Roche Diagnostics case study PDF ->
For Roche PDIL, DataOps.Live was leveraged to construct orchestration pipelines for various workload use cases in Snowflake. These pipelines enable Roche to automate environment management within Snowflake, orchestrate third-party tools like Talend for data integration, and utilize data cataloguing tools such as Collibra. DataOps.live incorporates data quality checks and extracts metadata at each step to ensure observability and monitoring. All of this is achieved while maintaining an agile environment that allows developers to release frequently, often on a daily basis.

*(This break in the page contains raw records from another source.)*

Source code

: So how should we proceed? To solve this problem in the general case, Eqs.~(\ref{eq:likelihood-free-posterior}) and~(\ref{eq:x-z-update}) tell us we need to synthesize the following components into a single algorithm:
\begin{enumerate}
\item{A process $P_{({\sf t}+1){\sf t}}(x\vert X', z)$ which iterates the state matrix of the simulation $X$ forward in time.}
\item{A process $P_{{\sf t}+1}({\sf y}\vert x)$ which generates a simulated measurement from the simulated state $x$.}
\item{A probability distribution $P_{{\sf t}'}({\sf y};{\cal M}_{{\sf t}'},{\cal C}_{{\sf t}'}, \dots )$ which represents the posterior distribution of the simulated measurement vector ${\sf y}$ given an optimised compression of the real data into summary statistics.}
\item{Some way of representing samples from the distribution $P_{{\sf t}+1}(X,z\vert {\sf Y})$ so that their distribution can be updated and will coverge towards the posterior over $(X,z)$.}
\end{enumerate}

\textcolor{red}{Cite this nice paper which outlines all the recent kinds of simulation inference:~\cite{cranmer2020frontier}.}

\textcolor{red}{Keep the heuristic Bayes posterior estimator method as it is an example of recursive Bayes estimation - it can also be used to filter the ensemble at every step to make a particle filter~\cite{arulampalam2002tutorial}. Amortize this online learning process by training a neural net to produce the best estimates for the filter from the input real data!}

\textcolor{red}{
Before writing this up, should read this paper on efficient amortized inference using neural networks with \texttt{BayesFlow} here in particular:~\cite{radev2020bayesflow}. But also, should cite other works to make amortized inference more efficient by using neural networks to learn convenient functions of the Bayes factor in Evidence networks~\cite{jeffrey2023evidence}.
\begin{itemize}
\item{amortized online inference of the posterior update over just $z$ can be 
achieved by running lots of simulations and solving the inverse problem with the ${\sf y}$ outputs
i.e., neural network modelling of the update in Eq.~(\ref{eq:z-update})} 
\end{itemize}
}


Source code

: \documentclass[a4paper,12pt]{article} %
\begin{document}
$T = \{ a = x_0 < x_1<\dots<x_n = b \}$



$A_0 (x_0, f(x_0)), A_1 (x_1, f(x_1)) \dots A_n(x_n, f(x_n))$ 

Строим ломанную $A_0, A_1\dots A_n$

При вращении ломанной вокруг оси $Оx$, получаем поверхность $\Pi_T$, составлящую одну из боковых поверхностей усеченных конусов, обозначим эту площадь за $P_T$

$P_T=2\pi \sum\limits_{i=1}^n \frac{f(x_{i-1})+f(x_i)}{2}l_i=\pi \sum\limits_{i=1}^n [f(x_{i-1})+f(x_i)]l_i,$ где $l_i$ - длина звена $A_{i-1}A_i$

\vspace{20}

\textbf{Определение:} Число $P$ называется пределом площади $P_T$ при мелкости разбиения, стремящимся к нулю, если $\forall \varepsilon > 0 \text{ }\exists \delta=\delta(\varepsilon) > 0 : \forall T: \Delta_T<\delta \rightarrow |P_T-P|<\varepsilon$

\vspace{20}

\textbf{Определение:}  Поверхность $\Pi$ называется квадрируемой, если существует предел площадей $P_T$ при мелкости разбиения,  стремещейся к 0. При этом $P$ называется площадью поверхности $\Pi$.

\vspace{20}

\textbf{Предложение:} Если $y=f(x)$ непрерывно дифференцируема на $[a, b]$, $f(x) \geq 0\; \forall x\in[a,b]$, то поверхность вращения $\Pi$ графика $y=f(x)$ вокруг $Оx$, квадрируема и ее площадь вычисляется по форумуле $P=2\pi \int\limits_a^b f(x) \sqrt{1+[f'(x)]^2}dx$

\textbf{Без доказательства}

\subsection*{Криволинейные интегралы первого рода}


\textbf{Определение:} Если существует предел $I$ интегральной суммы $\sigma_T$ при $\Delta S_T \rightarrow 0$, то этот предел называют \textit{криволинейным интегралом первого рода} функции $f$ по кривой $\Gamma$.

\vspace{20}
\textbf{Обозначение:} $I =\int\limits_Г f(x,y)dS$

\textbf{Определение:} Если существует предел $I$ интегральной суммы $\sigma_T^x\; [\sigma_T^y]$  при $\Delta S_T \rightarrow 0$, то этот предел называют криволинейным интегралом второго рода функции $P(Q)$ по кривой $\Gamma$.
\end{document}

To integrate multiple data sources, it was decided to utilize AWS S3 as a central data lake. S3 offers the advantage of effectively organizing data in hierarchical formats, which then allows DataOps.live to establish lifecycle policies for data retention management. Since the customer already had DataOps.Live runners deployed in their AWS account, DataOps.live also configured appropriate AWS IAM policies and roles to grant access to the S3 buckets used for staging purposes.
The pipeline that have been constructed orchestrates a Talend job that retrieves newly integrated data from S3 and ingests it into the Integration Schema within Snowflake. DataOps.live then implement data quality tests on both the source and transformed data as it moves between different schemas (e.g., Integration schema, Processed schema, and Reporting schema). Ultimately, the metadata generated throughout the various stages of this pipeline is extracted and compiled into a formatted document, which is subsequently published to Collibra for cataloguing purposes.